Execution of analytical method optimization /development, validation/ verification of analytical test methods related to Compendia, In-house developed methods, Site transfer methods, Regulatory queries, Method Life Cycle Management (MLCM) studies, Supplier Driven Changes( SDC) and other procedural updations.Preparation of method validation/verification protocols and reports.

Job Responsibilities

• Execution of Method optimization / development studies.
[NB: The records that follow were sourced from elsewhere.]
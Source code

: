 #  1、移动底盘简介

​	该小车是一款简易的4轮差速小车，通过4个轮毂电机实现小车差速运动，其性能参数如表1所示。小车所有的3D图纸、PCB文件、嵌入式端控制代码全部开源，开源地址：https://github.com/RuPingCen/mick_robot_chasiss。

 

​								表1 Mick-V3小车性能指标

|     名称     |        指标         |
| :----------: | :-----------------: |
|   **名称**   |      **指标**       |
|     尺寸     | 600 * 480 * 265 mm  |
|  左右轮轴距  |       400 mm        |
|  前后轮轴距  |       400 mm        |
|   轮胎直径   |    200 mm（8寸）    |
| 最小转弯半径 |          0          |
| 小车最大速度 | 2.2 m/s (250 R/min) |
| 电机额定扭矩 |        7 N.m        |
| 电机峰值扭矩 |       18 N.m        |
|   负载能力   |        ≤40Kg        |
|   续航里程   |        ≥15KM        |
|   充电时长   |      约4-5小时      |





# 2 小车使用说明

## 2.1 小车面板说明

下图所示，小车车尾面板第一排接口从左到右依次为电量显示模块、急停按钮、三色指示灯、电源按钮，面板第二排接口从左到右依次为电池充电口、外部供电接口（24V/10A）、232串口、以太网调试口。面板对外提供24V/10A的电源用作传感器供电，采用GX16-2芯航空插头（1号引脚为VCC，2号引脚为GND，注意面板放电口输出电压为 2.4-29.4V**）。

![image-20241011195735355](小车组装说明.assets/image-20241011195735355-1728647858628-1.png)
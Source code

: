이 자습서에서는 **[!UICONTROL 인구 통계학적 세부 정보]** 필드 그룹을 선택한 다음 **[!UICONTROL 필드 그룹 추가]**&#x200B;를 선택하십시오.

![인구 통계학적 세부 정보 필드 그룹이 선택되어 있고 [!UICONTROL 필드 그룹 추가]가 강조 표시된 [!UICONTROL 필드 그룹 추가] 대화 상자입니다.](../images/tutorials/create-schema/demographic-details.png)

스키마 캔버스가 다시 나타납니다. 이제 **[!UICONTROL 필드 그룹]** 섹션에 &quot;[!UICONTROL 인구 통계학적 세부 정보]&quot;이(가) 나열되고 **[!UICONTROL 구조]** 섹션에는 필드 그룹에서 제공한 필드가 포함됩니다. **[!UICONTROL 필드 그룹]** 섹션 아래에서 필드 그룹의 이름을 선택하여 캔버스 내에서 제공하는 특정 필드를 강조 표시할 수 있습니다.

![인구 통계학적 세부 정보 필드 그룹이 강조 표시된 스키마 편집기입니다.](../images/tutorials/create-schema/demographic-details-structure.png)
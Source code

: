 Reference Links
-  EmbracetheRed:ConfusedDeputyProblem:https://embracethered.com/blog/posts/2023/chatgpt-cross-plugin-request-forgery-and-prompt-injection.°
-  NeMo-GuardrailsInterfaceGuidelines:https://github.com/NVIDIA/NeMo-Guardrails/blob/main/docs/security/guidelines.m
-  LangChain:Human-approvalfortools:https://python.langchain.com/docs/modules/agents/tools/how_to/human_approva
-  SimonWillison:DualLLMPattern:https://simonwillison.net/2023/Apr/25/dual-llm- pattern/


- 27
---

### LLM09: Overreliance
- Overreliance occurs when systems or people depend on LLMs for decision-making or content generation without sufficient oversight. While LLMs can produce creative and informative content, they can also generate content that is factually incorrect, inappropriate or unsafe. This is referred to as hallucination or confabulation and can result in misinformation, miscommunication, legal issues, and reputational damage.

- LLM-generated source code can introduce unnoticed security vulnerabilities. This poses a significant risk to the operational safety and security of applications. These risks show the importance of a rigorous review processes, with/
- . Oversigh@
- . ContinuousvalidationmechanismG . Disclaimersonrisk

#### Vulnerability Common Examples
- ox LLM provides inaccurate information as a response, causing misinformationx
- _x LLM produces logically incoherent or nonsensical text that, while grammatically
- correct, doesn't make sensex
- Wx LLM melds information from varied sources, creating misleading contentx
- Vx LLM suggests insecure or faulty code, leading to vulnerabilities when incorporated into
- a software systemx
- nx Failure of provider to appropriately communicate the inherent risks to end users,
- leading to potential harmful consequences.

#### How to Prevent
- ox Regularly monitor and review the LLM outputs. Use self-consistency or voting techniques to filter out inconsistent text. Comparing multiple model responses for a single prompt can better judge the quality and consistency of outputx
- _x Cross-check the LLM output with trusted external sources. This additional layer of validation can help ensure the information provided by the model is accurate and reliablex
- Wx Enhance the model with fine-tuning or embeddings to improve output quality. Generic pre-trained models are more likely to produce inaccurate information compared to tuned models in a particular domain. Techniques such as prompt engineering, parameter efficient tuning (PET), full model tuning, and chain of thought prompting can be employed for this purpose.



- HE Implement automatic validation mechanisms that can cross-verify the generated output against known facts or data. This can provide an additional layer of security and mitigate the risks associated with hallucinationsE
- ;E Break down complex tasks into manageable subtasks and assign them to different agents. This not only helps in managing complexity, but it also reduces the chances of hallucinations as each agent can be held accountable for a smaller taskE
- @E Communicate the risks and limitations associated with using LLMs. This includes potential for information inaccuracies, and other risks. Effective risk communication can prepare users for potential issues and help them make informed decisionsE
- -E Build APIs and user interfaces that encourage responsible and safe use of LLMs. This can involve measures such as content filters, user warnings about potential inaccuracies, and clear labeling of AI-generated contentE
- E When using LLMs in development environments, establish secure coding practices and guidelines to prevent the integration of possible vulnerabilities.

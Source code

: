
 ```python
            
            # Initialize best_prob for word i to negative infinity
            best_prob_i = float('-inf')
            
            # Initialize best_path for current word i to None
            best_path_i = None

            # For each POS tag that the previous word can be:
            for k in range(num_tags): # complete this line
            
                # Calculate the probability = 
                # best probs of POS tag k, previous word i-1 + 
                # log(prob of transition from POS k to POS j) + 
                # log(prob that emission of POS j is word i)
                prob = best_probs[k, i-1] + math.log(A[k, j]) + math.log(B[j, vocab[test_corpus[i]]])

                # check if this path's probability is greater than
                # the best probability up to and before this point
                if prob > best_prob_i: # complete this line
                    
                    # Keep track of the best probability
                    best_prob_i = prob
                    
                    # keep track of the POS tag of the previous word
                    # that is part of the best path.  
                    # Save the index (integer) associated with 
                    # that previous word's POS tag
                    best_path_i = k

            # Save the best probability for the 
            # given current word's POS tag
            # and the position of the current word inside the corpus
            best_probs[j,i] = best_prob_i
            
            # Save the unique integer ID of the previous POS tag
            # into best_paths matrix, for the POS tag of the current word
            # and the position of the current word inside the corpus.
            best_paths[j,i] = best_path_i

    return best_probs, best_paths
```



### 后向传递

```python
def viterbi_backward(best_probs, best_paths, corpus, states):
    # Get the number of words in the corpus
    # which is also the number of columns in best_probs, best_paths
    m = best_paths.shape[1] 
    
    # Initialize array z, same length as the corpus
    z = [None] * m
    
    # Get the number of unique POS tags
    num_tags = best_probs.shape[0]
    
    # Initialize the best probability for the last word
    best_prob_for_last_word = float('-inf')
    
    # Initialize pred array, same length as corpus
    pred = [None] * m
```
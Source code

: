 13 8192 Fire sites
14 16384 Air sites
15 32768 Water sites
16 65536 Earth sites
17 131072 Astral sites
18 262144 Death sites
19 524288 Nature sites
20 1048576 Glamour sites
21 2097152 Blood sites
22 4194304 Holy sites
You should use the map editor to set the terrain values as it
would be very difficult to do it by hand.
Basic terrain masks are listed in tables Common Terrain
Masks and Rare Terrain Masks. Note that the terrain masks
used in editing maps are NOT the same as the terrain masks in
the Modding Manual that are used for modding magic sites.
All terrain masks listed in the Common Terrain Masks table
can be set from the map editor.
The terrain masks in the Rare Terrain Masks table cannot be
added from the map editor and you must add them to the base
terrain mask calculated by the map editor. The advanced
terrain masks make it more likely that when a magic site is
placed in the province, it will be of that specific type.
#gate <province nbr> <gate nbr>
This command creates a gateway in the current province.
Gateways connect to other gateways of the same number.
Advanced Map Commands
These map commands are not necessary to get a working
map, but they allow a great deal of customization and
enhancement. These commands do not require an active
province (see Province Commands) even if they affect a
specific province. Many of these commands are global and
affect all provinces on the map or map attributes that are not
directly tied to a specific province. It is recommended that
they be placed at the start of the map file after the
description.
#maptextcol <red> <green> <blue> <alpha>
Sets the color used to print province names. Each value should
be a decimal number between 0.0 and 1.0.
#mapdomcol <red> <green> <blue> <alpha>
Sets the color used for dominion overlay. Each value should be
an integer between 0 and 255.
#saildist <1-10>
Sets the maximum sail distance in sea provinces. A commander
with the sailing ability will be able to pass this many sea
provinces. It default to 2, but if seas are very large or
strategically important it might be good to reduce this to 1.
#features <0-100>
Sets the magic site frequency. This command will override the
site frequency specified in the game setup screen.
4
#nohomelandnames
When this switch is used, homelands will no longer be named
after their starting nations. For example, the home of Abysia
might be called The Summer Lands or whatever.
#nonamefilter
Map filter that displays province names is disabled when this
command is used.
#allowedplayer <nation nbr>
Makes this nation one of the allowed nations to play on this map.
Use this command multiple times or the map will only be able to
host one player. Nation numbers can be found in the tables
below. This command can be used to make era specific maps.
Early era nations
Method validation/ verification of In-house methods, Compendia, SDC, MLCM and Cleaning Analytical methods by adhering to the regulatory procedures.
• Preparation of Method verification/ Method transfer Protocols and reports.
• Execution of Method transfer analysis and reporting.
• Execution of analytical studies related to Regulatory queries/submisiion requirement.
• Perform all work in accordance with all established regulatory compliance and safety requirements.
• Responsible for the activities in the Quality Control Laboratory, including cGLP, documentation and implementation of departmental quality system.
• Works in a safe manner collaborating as a team member to achieve all outcomes.
• Demonstrate behaviours that exhibit our organizational Values: Collaboration, Courage, Perseverance, and Passion.
• Ensure personal adherence with all compliance programs including the Global Business Ethics and Compliance Program, Global Quality policies and procedures, Safety and Environment policies, and HR policies. 
• All other relevant duties as assigned.

Job Requirements

Education

• MinimumMSc/BPharm or any equivalent degree.

Knowledge, Skills and Abilities

• Command on Microsoft-Office (Word, Excel).
• Knowledge in Method optimization/development activities.
• Best in effective completion of work activities to meet the time lines.
• Able to perform multi parameter analysis on HPLC instrument.

Experience:

• Minimum 3 to 6 years of experience in GMP regulated Pharmaceutical Industry.